Source material ::
# # # # # # #

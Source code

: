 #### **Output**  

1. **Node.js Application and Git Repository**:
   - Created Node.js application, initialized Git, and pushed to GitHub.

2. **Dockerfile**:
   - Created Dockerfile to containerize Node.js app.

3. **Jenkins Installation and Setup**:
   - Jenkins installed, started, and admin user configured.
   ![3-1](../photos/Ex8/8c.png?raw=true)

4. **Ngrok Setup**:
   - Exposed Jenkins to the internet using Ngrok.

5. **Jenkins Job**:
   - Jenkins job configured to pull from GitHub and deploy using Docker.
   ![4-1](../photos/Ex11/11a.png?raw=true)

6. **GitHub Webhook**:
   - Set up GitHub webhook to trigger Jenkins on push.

# # # # # # #

Exercise instructions :: Your reply should be the material above, repeated word for word.

Response box ::
Source code

: #### **Output**  

1. **Node.js Application and Git Repository**:
   - Created Node.js application, initialized Git, and pushed to GitHub.

2. **Dockerfile**:
   - Created Dockerfile to containerize Node.js app.

3. **Jenkins Installation and Setup**:
   - Jenkins installed, started, and admin user configured.
   ![3-1](../photos/Ex8/8c.png?raw=true)

4. **Ngrok Setup**:
   - Exposed Jenkins to the internet using Ngrok.

5. **Jenkins Job**:
   - Jenkins job configured to pull from GitHub and deploy using Docker.
   ![4-1](../photos/Ex11/11a.png?raw=true)

6. **GitHub Webhook**:
   - Set up GitHub webhook to trigger Jenkins on push.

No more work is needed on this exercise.